# Start the HDANOVA R package
library(HDANOVA)
#>
#> Attaching package: 'HDANOVA'
#> The following object is masked from 'package:stats':
#>
#> loadings
Data are stored in many different file formats. The following three examples cover two types of CSV-files and generic flat files.
# Find directory extdata from the multiblock package
mbdir <- system.file('extdata/', package = "multiblock")
# Comma separated values, row names in first column
meta_data <- read.csv(paste0(mbdir, "/meta_data.csv"), row.names = 1)
# If working directory matches file location:
# meta_data <- read.csv('meta_data.csv', row.names = 1)
meta_data
#> temperature colour
#> John 38.0 blue
#> Julia 37.0 green
#> James 37.5 blue
#> Jacob 37.6 red
#> Jane 37.2 red
#> Johanna 37.9 green
# Semi-colon separated values (locales where the decimal point is comma),
# no row names
proteins <- read.csv2(paste0(mbdir, "/proteins.csv"))
proteins
#> prot1 prot2 prot3
#> 1 0.46532048 0.30183300 -1.4654414
#> 2 -1.79802081 -0.22812232 -0.4639203
#> 3 -1.92962434 -0.40513080 0.1767796
#> 4 0.87437138 0.79843798 0.1234731
#> 5 -0.62445278 -0.07975479 -1.1126332
#> 6 -0.07493721 1.09576027 1.2656596
# Blank space separated data without labels
genes <- read.table(paste0(mbdir, "/genes.dat"))
genes
#> V1 V2 V3
#> 1 0.39033106 -0.5720390 1.9147573
#> 2 0.55352785 0.0948703 -0.2239755
#> 3 0.09872346 -0.1029385 0.9047138
#> 4 -0.59213740 -0.6027739 0.6177083
#> 5 -0.02350148 0.3572809 -0.5168416
#> 6 0.76644845 1.2863428 1.8239298
Before analysis, various types of pre-processing may be needed. Centring and standardising/scaling may be considered the most basic. In R, these operations are performed column-wise by default, leading to autoscaling. If these operations are performed on the rows, we perform the standard normal variate (SNV) instead.
# Column-centring
genes_centred <- scale(genes, scale=FALSE)

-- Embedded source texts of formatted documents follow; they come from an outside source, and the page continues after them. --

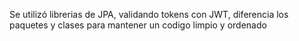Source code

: Se utilizó librerias de JPA, validando tokens con JWT, diferencia los paquetes y clases para mantener un codigo limpio y ordenado
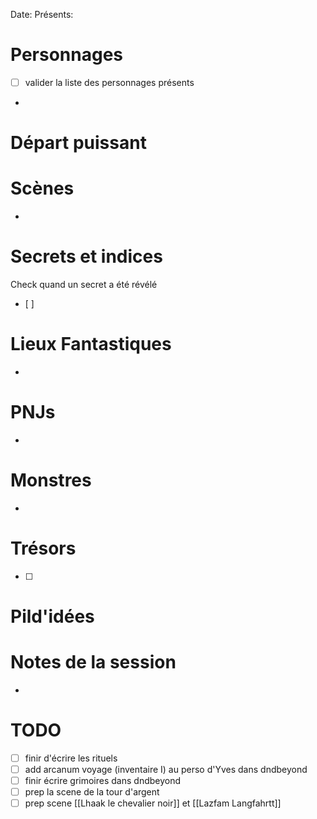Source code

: Date: 
Présents: 


# Personnages
- [ ] valider la liste des personnages présents
- 

# Départ puissant


# Scènes
- 

# Secrets et indices
Check quand un secret a été révélé
- [ ] 

# Lieux Fantastiques
- 

# PNJs
- 

# Monstres
- 

# Trésors
- [ ]


# Pild'idées
> 

# Notes de la session
- 


# TODO
- [ ] finir d'écrire les rituels
- [ ] add arcanum voyage (inventaire I) au perso d'Yves dans dndbeyond
- [ ] finir écrire grimoires dans dndbeyond
- [ ] prep la scene de la tour d'argent
- [ ] prep scene [[Lhaak le chevalier noir]] et [[Lazfam Langfahrtt]]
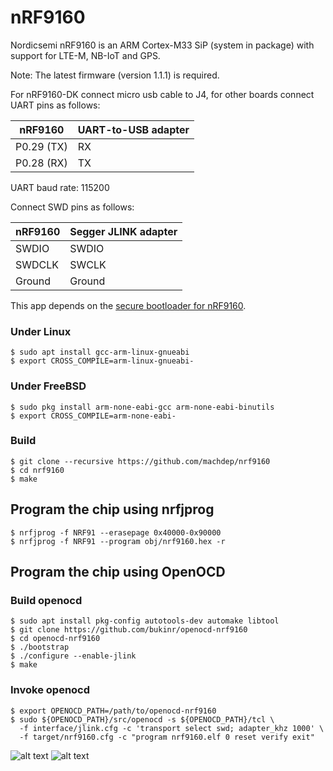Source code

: # nRF9160

Nordicsemi nRF9160 is an ARM Cortex-M33 SiP (system in package) with support for LTE-M, NB-IoT and GPS.

Note: The latest firmware (version 1.1.1) is required.

For nRF9160-DK connect micro usb cable to J4, for other boards connect UART pins as follows:

| nRF9160          | UART-to-USB adapter  |
| ----------------- | -------------------- |
| P0.29 (TX)        | RX                   |
| P0.28 (RX)        | TX                   |

UART baud rate: 115200

Connect SWD pins as follows:

| nRF9160           | Segger JLINK adapter |
| ----------------- | -------------------- |
| SWDIO             | SWDIO                |
| SWDCLK            | SWCLK                |
| Ground            | Ground               |

This app depends on the [secure bootloader for nRF9160](https://github.com/machdep/nrf9160-boot).

### Under Linux
    $ sudo apt install gcc-arm-linux-gnueabi
    $ export CROSS_COMPILE=arm-linux-gnueabi-

### Under FreeBSD
    $ sudo pkg install arm-none-eabi-gcc arm-none-eabi-binutils
    $ export CROSS_COMPILE=arm-none-eabi-

### Build
    $ git clone --recursive https://github.com/machdep/nrf9160
    $ cd nrf9160
    $ make

## Program the chip using nrfjprog
    $ nrfjprog -f NRF91 --erasepage 0x40000-0x90000
    $ nrfjprog -f NRF91 --program obj/nrf9160.hex -r

## Program the chip using OpenOCD

### Build openocd
    $ sudo apt install pkg-config autotools-dev automake libtool
    $ git clone https://github.com/bukinr/openocd-nrf9160
    $ cd openocd-nrf9160
    $ ./bootstrap
    $ ./configure --enable-jlink
    $ make

### Invoke openocd
    $ export OPENOCD_PATH=/path/to/openocd-nrf9160
    $ sudo ${OPENOCD_PATH}/src/openocd -s ${OPENOCD_PATH}/tcl \
      -f interface/jlink.cfg -c 'transport select swd; adapter_khz 1000' \
      -f target/nrf9160.cfg -c "program nrf9160.elf 0 reset verify exit"

![alt text](https://raw.githubusercontent.com/machdep/nrf9160/master/images/nrf9160-dk.jpg)
![alt text](https://raw.githubusercontent.com/machdep/nrf9160/master/images/nrf9160.jpg)
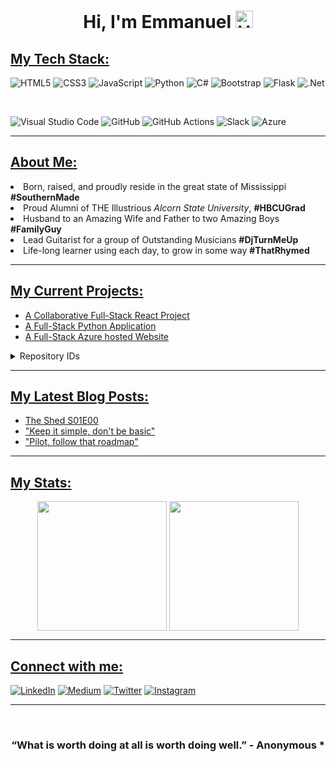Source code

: # <p align="center"> <b>Hi,  I'm Emmanuel</b> <img src="https://user-images.githubusercontent.com/1303154/88677602-1635ba80-d120-11ea-84d8-d263ba5fc3c0.gif" width= "28px" alt="Hi">

<p align="center">

## <u>My Tech Stack:</u>

![HTML5](https://img.shields.io/badge/html5-%23E34F26.svg?style=for-the-badge&logo=html5&logoColor=white)
![CSS3](https://img.shields.io/badge/css3-%231572B6.svg?style=for-the-badge&logo=css3&logoColor=white)
![JavaScript](https://img.shields.io/badge/javascript-%23323330.svg?style=for-the-badge&logo=javascript&logoColor=%23F7DF1E)
![Python](https://img.shields.io/badge/python-3670A0?style=for-the-badge&logo=python&logoColor=ffdd54)
![C#](https://img.shields.io/badge/c%23-%23239120.svg?style=for-the-badge&logo=c-sharp&logoColor=white)
![Bootstrap](https://img.shields.io/badge/bootstrap-%23563D7C.svg?style=for-the-badge&logo=bootstrap&logoColor=white)
![Flask](https://img.shields.io/badge/flask-%23000.svg?style=for-the-badge&logo=flask&logoColor=white)
![.Net](https://img.shields.io/badge/.NET-5C2D91?style=for-the-badge&logo=.net&logoColor=white)

<br>

![Visual Studio Code](https://img.shields.io/badge/Visual%20Studio%20Code-0078d7.svg?style=for-the-badge&logo=visual-studio-code&logoColor=white)
![GitHub](https://img.shields.io/badge/github-%23121011.svg?style=for-the-badge&logo=github&logoColor=white)
![GitHub Actions](https://img.shields.io/badge/github%20actions-%232671E5.svg?style=for-the-badge&logo=githubactions&logoColor=white)
![Slack](https://img.shields.io/badge/Slack-4A154B?style=for-the-badge&logo=slack&logoColor=white)
![Azure](https://img.shields.io/badge/azure-%230072C6.svg?style=for-the-badge&logo=microsoftazure&logoColor=white)


<hr>

## <u>About Me:</u>

<li> Born, raised, and proudly reside in the great state of Mississippi <b>#SouthernMade</b>
<li> Proud Alumni of THE Illustrious <i>Alcorn State University</i>, <b>#HBCUGrad</b>
<li> Husband to an Amazing Wife and Father to two Amazing Boys <b>#FamilyGuy</b>
<li> Lead Guitarist for a group of Outstanding Musicians <b>#DjTurnMeUp</b>
<li> Life-long learner using each day, to grow in some way <b>#ThatRhymed</b> 

<hr>

## <u>My Current Projects:</u>

- [A Collaborative Full-Stack React Project](https://github.com/jbright-dev/CO-01.TechRallyReactProject)
- [A Full-Stack Python Application](https://github.com/jbright-dev/PY-01.Destination.ws)
- [A Full-Stack Azure hosted Website](https://github.com/jbright-dev/SOD-Website-Project)

<details>
  <summary>Repository IDs</summary>
  
<!--START_SECTION:Repository IDs-->
- FS: Full Stack focused Project
- FE: Frontend focused Project
- BE: Backend focused Project
- PY: Python focused Project
- AZ: Microsoft Azure focused Project
- CO: Collaboration Project
- CF: Coder Foundry Project
- GU: Generation USA Project
- SOD: Sounds-O-Dynomite! NPO Project
<!--END_SECTION:activity Repository IDs-->

</details>
<hr>

## <u>My Latest Blog Posts:</u>

<!-- HASHNODE:START -->
- [The Shed S01E00](https://jbrightdev.hashnode.dev/the-shed-s01e00)
- [&quot;Keep it simple, don&#39;t be basic&quot;](https://jbrightdev.hashnode.dev/keep-it-simple-dont-be-basic)
- [&quot;Pilot, follow that roadmap&quot;](https://jbrightdev.hashnode.dev/pilot-follow-that-roadmap)
<!-- HASHNODE:END -->

<hr>

## <u>My Stats:</u>


<p align="center">
<img height="207em" src="https://github-readme-stats.vercel.app/api?username=abiolaemma&theme=nord&hide_border=true" align = "center"/>
<img height="207em" src="https://github-readme-stats.vercel.app/api/top-langs/?username=abiolaemma&theme=nord&hide_border=true&layout=compact" align = "center"/>
</p>	
	
<hr>

## <u>Connect with me:</u>

[![LinkedIn](https://img.shields.io/badge/linkedin-%230077B5.svg?style=for-the-badge&logo=linkedin&logoColor=white)](https://www.linkedin.com/in/emmanuel-ogundipe-8bb24772/)
[![Medium](https://img.shields.io/badge/Medium-543DE0?style=for-the-badge&logo=medium&logoColor=black)](https://https://medium.com/@abiolaemma2014)
[![Twitter](https://img.shields.io/badge/twitter-0078D4?style=for-the-badge&logo=twitter&logoColor=white)](https://twitter.com/Emma20162016)
[![Instagram](https://img.shields.io/badge/instagram-0078D4?style=for-the-badge&logo=instagram&logoColor=white)](https://www.instagram.com/godwithmeh/)
<hr>
<br>

### <p align="center"> “What is worth doing at all is worth doing well.” - Anonymous * </p>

colMeans(genes_centred) # Check mean values
#> V1 V2 V3
#> 1.850372e-17 0.000000e+00 7.401487e-17
# Autoscaling
genes_scaled <- scale(genes)
apply(genes_scaled, 2, sd) # Check standard deviations
#> V1 V2 V3
#> 1 1 1
# SNV (transpose, autoscale, re-transpose)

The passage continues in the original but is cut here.